=== WHAT YOU NEED TO DO ===
Emit only the lines from the line containing "0000 0101 & 0000" through the last line of the entries, unchanged.

◆ ◆ ◆ ◆ ◆ ◆ ◆

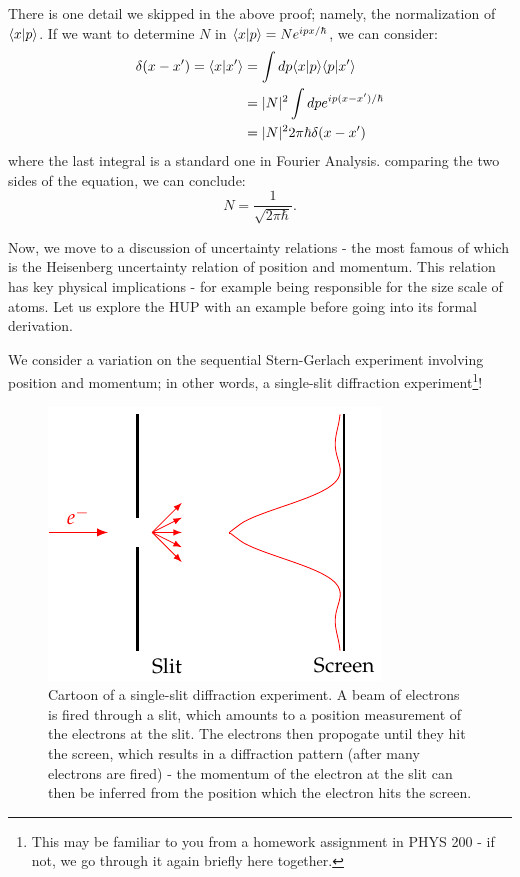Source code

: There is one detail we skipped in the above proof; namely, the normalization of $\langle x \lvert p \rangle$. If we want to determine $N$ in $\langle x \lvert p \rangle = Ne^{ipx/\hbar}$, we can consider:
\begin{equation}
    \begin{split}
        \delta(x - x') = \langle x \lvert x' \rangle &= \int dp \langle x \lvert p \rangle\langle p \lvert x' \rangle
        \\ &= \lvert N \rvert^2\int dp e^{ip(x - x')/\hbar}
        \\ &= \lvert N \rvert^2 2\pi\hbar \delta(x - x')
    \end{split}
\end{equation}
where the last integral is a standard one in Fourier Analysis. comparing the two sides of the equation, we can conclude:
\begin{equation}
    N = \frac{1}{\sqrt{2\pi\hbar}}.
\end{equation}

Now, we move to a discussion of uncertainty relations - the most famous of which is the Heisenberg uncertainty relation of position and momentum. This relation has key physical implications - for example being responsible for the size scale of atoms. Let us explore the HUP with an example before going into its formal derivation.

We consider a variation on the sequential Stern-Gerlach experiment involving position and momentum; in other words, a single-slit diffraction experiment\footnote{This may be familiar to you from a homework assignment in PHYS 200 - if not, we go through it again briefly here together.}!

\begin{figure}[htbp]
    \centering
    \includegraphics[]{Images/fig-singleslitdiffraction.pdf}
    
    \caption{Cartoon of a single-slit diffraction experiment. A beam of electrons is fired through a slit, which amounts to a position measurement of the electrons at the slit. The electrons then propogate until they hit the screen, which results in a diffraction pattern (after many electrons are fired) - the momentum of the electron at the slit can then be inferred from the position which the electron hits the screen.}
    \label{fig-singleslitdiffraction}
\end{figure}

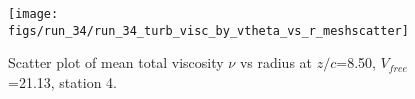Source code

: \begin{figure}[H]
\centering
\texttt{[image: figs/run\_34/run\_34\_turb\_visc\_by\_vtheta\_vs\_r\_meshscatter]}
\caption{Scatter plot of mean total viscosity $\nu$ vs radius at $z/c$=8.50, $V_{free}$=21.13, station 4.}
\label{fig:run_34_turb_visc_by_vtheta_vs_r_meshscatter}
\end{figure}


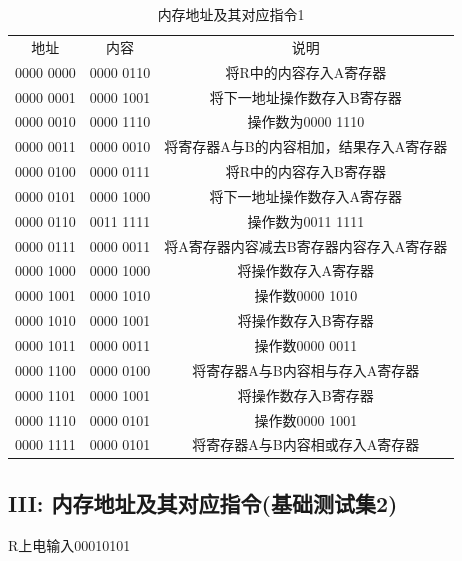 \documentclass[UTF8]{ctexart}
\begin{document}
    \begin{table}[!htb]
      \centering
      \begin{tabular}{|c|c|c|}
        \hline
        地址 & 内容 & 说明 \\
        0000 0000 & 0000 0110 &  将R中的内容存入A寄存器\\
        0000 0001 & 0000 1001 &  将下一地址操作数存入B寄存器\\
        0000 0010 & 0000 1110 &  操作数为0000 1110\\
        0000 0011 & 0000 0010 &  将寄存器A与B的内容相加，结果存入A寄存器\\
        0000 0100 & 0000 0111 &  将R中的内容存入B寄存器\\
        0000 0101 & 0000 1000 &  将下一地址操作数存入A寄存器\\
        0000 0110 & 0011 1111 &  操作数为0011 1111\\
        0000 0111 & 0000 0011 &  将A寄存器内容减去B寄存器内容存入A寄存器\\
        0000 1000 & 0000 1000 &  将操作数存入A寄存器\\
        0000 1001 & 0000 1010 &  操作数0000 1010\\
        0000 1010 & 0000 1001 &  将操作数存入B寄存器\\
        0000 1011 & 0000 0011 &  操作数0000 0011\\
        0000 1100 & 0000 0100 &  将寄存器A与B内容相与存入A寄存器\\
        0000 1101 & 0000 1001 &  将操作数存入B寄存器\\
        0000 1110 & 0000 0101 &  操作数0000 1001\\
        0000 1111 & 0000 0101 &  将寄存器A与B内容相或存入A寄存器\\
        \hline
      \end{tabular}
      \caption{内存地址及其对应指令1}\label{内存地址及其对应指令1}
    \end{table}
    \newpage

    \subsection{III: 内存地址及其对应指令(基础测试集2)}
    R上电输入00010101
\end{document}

◆ ◆ ◆ ◆ ◆ ◆ ◆

=== OUTPUT BELOW ===
        0000 0101 & 0000 1000 &  将下一地址操作数存入A寄存器\\
        0000 0110 & 0011 1111 &  操作数为0011 1111\\
        0000 0111 & 0000 0011 &  将A寄存器内容减去B寄存器内容存入A寄存器\\
        0000 1000 & 0000 1000 &  将操作数存入A寄存器\\
        0000 1001 & 0000 1010 &  操作数0000 1010\\
        0000 1010 & 0000 1001 &  将操作数存入B寄存器\\
        0000 1011 & 0000 0011 &  操作数0000 0011\\
        0000 1100 & 0000 0100 &  将寄存器A与B内容相与存入A寄存器\\
        0000 1101 & 0000 1001 &  将操作数存入B寄存器\\
        0000 1110 & 0000 0101 &  操作数0000 1001\\
        0000 1111 & 0000 0101 &  将寄存器A与B内容相或存入A寄存器\\
        \hline
      \end{tabular}
      \caption{内存地址及其对应指令1}\label{内存地址及其对应指令1}
    \end{table}
    \newpage

    \subsection{III: 内存地址及其对应指令(基础测试集2)}
    R上电输入00010101
\end{document}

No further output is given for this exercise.